- **Task to carry out**: Please transcribe all of the records precisely.

- **Dataset records**:
++++++++++++++++++++
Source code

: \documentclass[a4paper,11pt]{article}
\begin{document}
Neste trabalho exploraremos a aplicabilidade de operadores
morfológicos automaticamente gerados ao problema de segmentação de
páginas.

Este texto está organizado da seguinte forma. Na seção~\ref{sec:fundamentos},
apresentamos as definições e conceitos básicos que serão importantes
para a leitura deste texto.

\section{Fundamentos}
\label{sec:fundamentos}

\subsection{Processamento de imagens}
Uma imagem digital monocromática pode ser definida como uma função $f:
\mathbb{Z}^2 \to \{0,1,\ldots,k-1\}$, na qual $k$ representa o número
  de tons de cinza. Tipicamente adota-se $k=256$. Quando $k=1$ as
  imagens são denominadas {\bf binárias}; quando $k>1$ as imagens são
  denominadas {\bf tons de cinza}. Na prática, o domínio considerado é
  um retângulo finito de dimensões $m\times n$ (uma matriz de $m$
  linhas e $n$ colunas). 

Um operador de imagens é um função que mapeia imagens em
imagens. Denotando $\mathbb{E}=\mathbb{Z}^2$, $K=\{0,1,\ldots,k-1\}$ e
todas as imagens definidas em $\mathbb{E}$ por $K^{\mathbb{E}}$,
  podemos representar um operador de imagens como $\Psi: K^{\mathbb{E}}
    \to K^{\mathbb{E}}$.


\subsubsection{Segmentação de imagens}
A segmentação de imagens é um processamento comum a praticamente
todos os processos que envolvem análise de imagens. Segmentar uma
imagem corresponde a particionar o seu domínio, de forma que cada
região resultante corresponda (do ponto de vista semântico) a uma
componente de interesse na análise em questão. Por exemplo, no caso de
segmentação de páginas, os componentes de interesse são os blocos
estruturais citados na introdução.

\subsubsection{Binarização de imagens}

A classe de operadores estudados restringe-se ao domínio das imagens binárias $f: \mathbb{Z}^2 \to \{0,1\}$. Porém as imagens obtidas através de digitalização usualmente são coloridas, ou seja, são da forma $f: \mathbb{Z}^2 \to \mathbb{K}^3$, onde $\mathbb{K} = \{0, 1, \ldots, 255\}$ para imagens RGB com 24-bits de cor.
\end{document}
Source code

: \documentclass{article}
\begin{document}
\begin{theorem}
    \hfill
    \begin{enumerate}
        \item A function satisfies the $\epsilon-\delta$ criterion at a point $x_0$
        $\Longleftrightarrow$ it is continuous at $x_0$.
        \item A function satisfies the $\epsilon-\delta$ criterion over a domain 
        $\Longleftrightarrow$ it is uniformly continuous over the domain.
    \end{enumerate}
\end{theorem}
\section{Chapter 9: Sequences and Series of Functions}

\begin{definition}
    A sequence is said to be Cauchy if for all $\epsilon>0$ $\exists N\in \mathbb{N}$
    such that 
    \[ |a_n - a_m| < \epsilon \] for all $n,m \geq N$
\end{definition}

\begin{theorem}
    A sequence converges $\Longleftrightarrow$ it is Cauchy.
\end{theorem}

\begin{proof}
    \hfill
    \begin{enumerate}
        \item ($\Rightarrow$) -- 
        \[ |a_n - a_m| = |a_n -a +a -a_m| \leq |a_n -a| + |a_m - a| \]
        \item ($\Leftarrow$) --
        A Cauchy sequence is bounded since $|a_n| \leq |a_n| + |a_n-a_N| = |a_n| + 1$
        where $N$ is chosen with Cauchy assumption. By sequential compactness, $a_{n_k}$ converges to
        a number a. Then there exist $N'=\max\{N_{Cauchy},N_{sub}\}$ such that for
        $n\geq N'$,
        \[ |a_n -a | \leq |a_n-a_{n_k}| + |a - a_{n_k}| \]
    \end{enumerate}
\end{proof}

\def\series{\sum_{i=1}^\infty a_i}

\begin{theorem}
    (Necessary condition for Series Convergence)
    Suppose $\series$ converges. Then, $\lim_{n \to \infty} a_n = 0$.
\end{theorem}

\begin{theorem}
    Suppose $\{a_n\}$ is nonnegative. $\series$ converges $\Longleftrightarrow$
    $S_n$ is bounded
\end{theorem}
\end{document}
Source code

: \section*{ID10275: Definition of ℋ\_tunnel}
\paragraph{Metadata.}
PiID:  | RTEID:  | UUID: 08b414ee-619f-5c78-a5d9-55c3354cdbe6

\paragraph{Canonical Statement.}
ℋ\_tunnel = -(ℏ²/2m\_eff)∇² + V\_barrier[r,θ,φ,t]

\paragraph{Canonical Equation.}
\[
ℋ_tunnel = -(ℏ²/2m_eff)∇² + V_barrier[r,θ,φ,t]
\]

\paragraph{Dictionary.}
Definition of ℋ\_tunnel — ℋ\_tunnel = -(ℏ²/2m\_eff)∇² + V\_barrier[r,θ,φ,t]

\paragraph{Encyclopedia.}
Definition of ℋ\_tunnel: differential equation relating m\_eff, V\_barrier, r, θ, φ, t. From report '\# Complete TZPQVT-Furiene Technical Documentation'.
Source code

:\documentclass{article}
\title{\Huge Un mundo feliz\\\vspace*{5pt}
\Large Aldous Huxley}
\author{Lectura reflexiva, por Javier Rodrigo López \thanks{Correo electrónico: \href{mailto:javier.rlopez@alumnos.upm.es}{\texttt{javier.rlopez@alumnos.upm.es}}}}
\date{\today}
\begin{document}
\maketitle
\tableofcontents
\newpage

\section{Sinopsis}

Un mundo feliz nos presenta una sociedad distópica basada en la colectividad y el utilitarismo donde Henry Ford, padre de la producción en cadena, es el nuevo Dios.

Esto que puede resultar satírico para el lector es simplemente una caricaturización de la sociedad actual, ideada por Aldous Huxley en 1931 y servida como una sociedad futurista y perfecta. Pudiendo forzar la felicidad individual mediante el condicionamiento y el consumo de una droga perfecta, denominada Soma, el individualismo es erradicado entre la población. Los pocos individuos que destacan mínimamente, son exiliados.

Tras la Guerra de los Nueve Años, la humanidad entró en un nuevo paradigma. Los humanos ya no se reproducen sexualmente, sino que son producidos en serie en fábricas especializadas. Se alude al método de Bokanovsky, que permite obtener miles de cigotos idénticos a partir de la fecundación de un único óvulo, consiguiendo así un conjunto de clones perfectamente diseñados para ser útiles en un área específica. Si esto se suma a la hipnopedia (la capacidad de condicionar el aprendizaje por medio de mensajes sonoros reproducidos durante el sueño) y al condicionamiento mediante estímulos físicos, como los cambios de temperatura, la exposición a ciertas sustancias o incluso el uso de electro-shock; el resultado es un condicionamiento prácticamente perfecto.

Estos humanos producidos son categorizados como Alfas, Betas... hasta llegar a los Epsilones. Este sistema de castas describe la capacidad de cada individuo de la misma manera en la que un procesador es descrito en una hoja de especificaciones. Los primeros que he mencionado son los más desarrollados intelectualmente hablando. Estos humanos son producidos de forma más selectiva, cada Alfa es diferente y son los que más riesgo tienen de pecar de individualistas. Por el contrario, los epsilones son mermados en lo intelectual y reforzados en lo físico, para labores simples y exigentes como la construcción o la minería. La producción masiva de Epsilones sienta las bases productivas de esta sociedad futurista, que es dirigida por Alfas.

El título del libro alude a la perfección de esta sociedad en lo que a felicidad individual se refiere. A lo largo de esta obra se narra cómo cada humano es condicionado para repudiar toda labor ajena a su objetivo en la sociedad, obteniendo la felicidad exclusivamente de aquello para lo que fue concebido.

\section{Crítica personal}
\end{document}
++++++++++++++++++++
- **Response to the exercise**:
Source code

: \documentclass[a4paper,11pt]{article}
\begin{document}
Neste trabalho exploraremos a aplicabilidade de operadores
morfológicos automaticamente gerados ao problema de segmentação de
páginas.

Este texto está organizado da seguinte forma. Na seção~\ref{sec:fundamentos},
apresentamos as definições e conceitos básicos que serão importantes
para a leitura deste texto.

\section{Fundamentos}
\label{sec:fundamentos}

\subsection{Processamento de imagens}
Uma imagem digital monocromática pode ser definida como uma função $f:
\mathbb{Z}^2 \to \{0,1,\ldots,k-1\}$, na qual $k$ representa o número
  de tons de cinza. Tipicamente adota-se $k=256$. Quando $k=1$ as
  imagens são denominadas {\bf binárias}; quando $k>1$ as imagens são
  denominadas {\bf tons de cinza}. Na prática, o domínio considerado é
  um retângulo finito de dimensões $m\times n$ (uma matriz de $m$
  linhas e $n$ colunas). 

Um operador de imagens é um função que mapeia imagens em
imagens. Denotando $\mathbb{E}=\mathbb{Z}^2$, $K=\{0,1,\ldots,k-1\}$ e
todas as imagens definidas em $\mathbb{E}$ por $K^{\mathbb{E}}$,
  podemos representar um operador de imagens como $\Psi: K^{\mathbb{E}}
    \to K^{\mathbb{E}}$.


\subsubsection{Segmentação de imagens}
A segmentação de imagens é um processamento comum a praticamente
todos os processos que envolvem análise de imagens. Segmentar uma
imagem corresponde a particionar o seu domínio, de forma que cada
região resultante corresponda (do ponto de vista semântico) a uma
componente de interesse na análise em questão. Por exemplo, no caso de
segmentação de páginas, os componentes de interesse são os blocos
estruturais citados na introdução.

\subsubsection{Binarização de imagens}

A classe de operadores estudados restringe-se ao domínio das imagens binárias $f: \mathbb{Z}^2 \to \{0,1\}$. Porém as imagens obtidas através de digitalização usualmente são coloridas, ou seja, são da forma $f: \mathbb{Z}^2 \to \mathbb{K}^3$, onde $\mathbb{K} = \{0, 1, \ldots, 255\}$ para imagens RGB com 24-bits de cor.
\end{document}
Source code

: \documentclass{article}
\begin{document}
\begin{theorem}
    \hfill
    \begin{enumerate}
        \item A function satisfies the $\epsilon-\delta$ criterion at a point $x_0$
        $\Longleftrightarrow$ it is continuous at $x_0$.
        \item A function satisfies the $\epsilon-\delta$ criterion over a domain 
        $\Longleftrightarrow$ it is uniformly continuous over the domain.
    \end{enumerate}
\end{theorem}
\section{Chapter 9: Sequences and Series of Functions}

\begin{definition}
    A sequence is said to be Cauchy if for all $\epsilon>0$ $\exists N\in \mathbb{N}$
    such that 
    \[ |a_n - a_m| < \epsilon \] for all $n,m \geq N$
\end{definition}

\begin{theorem}
    A sequence converges $\Longleftrightarrow$ it is Cauchy.
\end{theorem}

\begin{proof}
    \hfill
    \begin{enumerate}
        \item ($\Rightarrow$) -- 
        \[ |a_n - a_m| = |a_n -a +a -a_m| \leq |a_n -a| + |a_m - a| \]
        \item ($\Leftarrow$) --
        A Cauchy sequence is bounded since $|a_n| \leq |a_n| + |a_n-a_N| = |a_n| + 1$
        where $N$ is chosen with Cauchy assumption. By sequential compactness, $a_{n_k}$ converges to
        a number a. Then there exist $N'=\max\{N_{Cauchy},N_{sub}\}$ such that for
        $n\geq N'$,
        \[ |a_n -a | \leq |a_n-a_{n_k}| + |a - a_{n_k}| \]
    \end{enumerate}
\end{proof}

\def\series{\sum_{i=1}^\infty a_i}

\begin{theorem}
    (Necessary condition for Series Convergence)
    Suppose $\series$ converges. Then, $\lim_{n \to \infty} a_n = 0$.
\end{theorem}

\begin{theorem}
    Suppose $\{a_n\}$ is nonnegative. $\series$ converges $\Longleftrightarrow$
    $S_n$ is bounded
\end{theorem}
\end{document}
Source code

: \section*{ID10275: Definition of ℋ\_tunnel}
\paragraph{Metadata.}
PiID:  | RTEID:  | UUID: 08b414ee-619f-5c78-a5d9-55c3354cdbe6

\paragraph{Canonical Statement.}
ℋ\_tunnel = -(ℏ²/2m\_eff)∇² + V\_barrier[r,θ,φ,t]

\paragraph{Canonical Equation.}
\[
ℋ_tunnel = -(ℏ²/2m_eff)∇² + V_barrier[r,θ,φ,t]
\]

\paragraph{Dictionary.}
Definition of ℋ\_tunnel — ℋ\_tunnel = -(ℏ²/2m\_eff)∇² + V\_barrier[r,θ,φ,t]

\paragraph{Encyclopedia.}
Definition of ℋ\_tunnel: differential equation relating m\_eff, V\_barrier, r, θ, φ, t. From report '\# Complete TZPQVT-Furiene Technical Documentation'.
Source code

:\documentclass{article}
\title{\Huge Un mundo feliz\\\vspace*{5pt}
\Large Aldous Huxley}
\author{Lectura reflexiva, por Javier Rodrigo López \thanks{Correo electrónico: \href{mailto:javier.rlopez@alumnos.upm.es}{\texttt{javier.rlopez@alumnos.upm.es}}}}
\date{\today}
\begin{document}
\maketitle
\tableofcontents
\newpage

\section{Sinopsis}

Un mundo feliz nos presenta una sociedad distópica basada en la colectividad y el utilitarismo donde Henry Ford, padre de la producción en cadena, es el nuevo Dios.

Esto que puede resultar satírico para el lector es simplemente una caricaturización de la sociedad actual, ideada por Aldous Huxley en 1931 y servida como una sociedad futurista y perfecta. Pudiendo forzar la felicidad individual mediante el condicionamiento y el consumo de una droga perfecta, denominada Soma, el individualismo es erradicado entre la población. Los pocos individuos que destacan mínimamente, son exiliados.

Tras la Guerra de los Nueve Años, la humanidad entró en un nuevo paradigma. Los humanos ya no se reproducen sexualmente, sino que son producidos en serie en fábricas especializadas. Se alude al método de Bokanovsky, que permite obtener miles de cigotos idénticos a partir de la fecundación de un único óvulo, consiguiendo así un conjunto de clones perfectamente diseñados para ser útiles en un área específica. Si esto se suma a la hipnopedia (la capacidad de condicionar el aprendizaje por medio de mensajes sonoros reproducidos durante el sueño) y al condicionamiento mediante estímulos físicos, como los cambios de temperatura, la exposición a ciertas sustancias o incluso el uso de electro-shock; el resultado es un condicionamiento prácticamente perfecto.

Estos humanos producidos son categorizados como Alfas, Betas... hasta llegar a los Epsilones. Este sistema de castas describe la capacidad de cada individuo de la misma manera en la que un procesador es descrito en una hoja de especificaciones. Los primeros que he mencionado son los más desarrollados intelectualmente hablando. Estos humanos son producidos de forma más selectiva, cada Alfa es diferente y son los que más riesgo tienen de pecar de individualistas. Por el contrario, los epsilones son mermados en lo intelectual y reforzados en lo físico, para labores simples y exigentes como la construcción o la minería. La producción masiva de Epsilones sienta las bases productivas de esta sociedad futurista, que es dirigida por Alfas.

El título del libro alude a la perfección de esta sociedad en lo que a felicidad individual se refiere. A lo largo de esta obra se narra cómo cada humano es condicionado para repudiar toda labor ajena a su objetivo en la sociedad, obteniendo la felicidad exclusivamente de aquello para lo que fue concebido.

\section{Crítica personal}
\end{document}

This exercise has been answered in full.